La décision marque la première autorisation mondiale de cette thérapie non hormonale pour les bouffées de chaleur et les sueurs nocturnes chez les femmes qui ne peuvent pas ou ne choisissent pas d’utiliser des thérapies à base d’hormones.
Comment ça marche
Elinzanetant est un antagoniste récepteur de la neurokinine-1 (NK1) et de la neurokinine-3 (NK3). Il fonctionne en modulant l’activité des neurones de kisspeptine / neurokinine b / dynorphine (KNDY) dans l’hypothalamus, rétablissant l’équilibre thermorégulatoire perturbé par la baisse des niveaux d’oestrogène pendant la ménopause.
Le traitement est administré comme comprimé une fois par jour.
Preuve d’essai clinique
L’approbation était basée sur les résultats des essais à trois phases 3 – Oasis 1, 2 et 3 – qui ont collectivement inscrit plus de 1400 femmes âgées de 40 à 65 ans.
Par rapport au placebo, une dose de 120 mg une fois par jour d’élinzanétant a considérablement réduit la fréquence et la gravité des symptômes vasomoteurs. Des améliorations ont été observées dès la semaine 1 et ont été maintenues jusqu’à la semaine 52.
Les participants ont également signalé des améliorations de la qualité du sommeil et de la qualité de vie globale.
Sécurité et surveillance
La plupart des événements indésirables étaient légers à modérés. Les effets secondaires les plus courants comprenaient des maux de tête, de la fatigue et de la somnolence. La fonction hépatique doit être surveillée pendant le traitement.
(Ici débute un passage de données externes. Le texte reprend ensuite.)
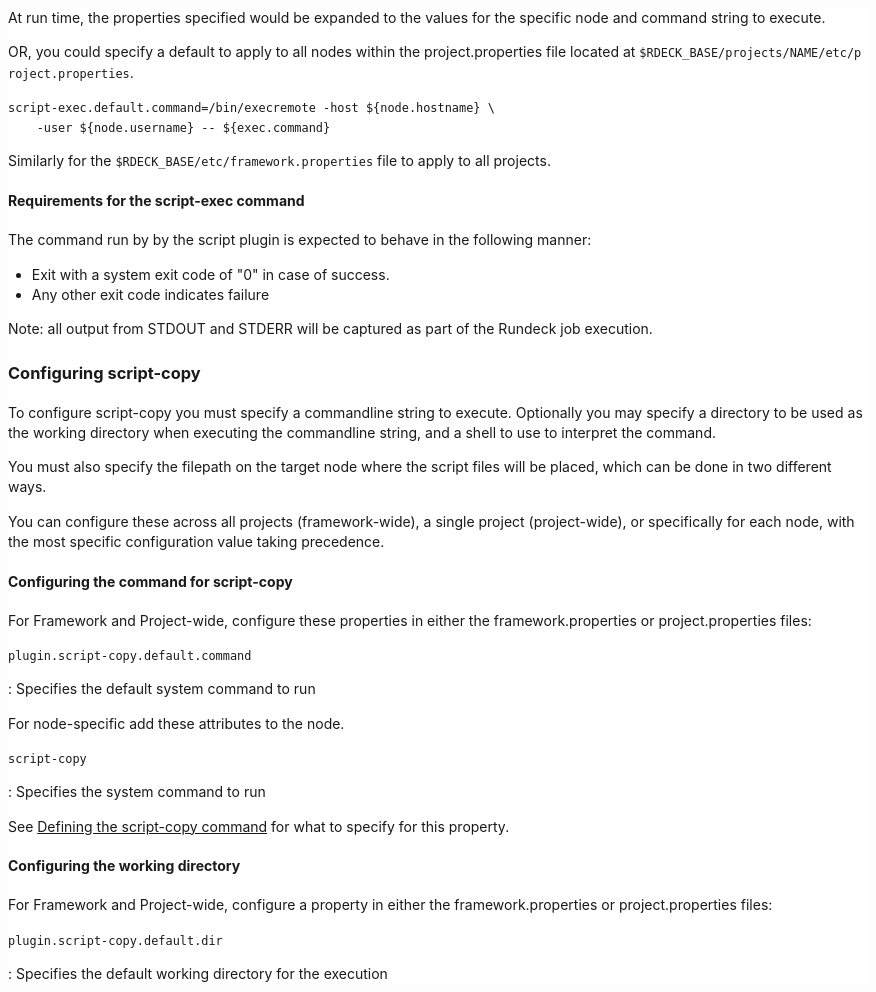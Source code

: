 At run time, the properties specified would be expanded to the values for the
specific node and command string to execute.

OR, you could specify a default to apply to all nodes within the project.properties
file located at `$RDECK_BASE/projects/NAME/etc/project.properties`.

    script-exec.default.command=/bin/execremote -host ${node.hostname} \
        -user ${node.username} -- ${exec.command}

Similarly for the `$RDECK_BASE/etc/framework.properties` file to apply to all
projects.

#### Requirements for the script-exec command

The command run by by the script plugin is expected to behave in the following manner:

- Exit with a system exit code of "0" in case of success.
- Any other exit code indicates failure

Note: all output from STDOUT and STDERR will be captured as part of the Rundeck job execution.

### Configuring script-copy

To configure script-copy you must specify a commandline string to execute. Optionally
you may specify a directory to be used as the working directory when executing
the commandline string, and a shell to use to interpret the command.

You must also specify the filepath on the target node where the script files will be placed, which can be done in two different ways.

You can configure these across all projects (framework-wide), a single project
(project-wide), or specifically for each node, with the most specific configuration
value taking precedence.

#### Configuring the command for script-copy

For Framework and Project-wide, configure these properties in either the framework.properties or
project.properties files:

`plugin.script-copy.default.command`

: Specifies the default system command to run

For node-specific add these attributes to the node.

`script-copy`

: Specifies the system command to run

See [Defining the script-copy command](#defining-the-script-copy-command) for
what to specify for this property.

#### Configuring the working directory

For Framework and Project-wide, configure a property in either the framework.properties or
project.properties files:

`plugin.script-copy.default.dir`

: Specifies the default working directory for the execution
Julian Beach, directrice exécutive par intérim de la qualité des soins de santé et de l’accès au MHRA, a déclaré qu’Elinzanetant “a respecté les normes de la MHRA pour la sécurité, la qualité et l’efficacité”.
Un résumé complet des caractéristiques des produits et de la notice d’information du patient sera publié sur le site Web de la MHRA dans les 7 jours suivant l’approbation.
Les cliniciens sont encouragés à signaler toute réaction indésirable suspectée via le schéma de cartes jaunes.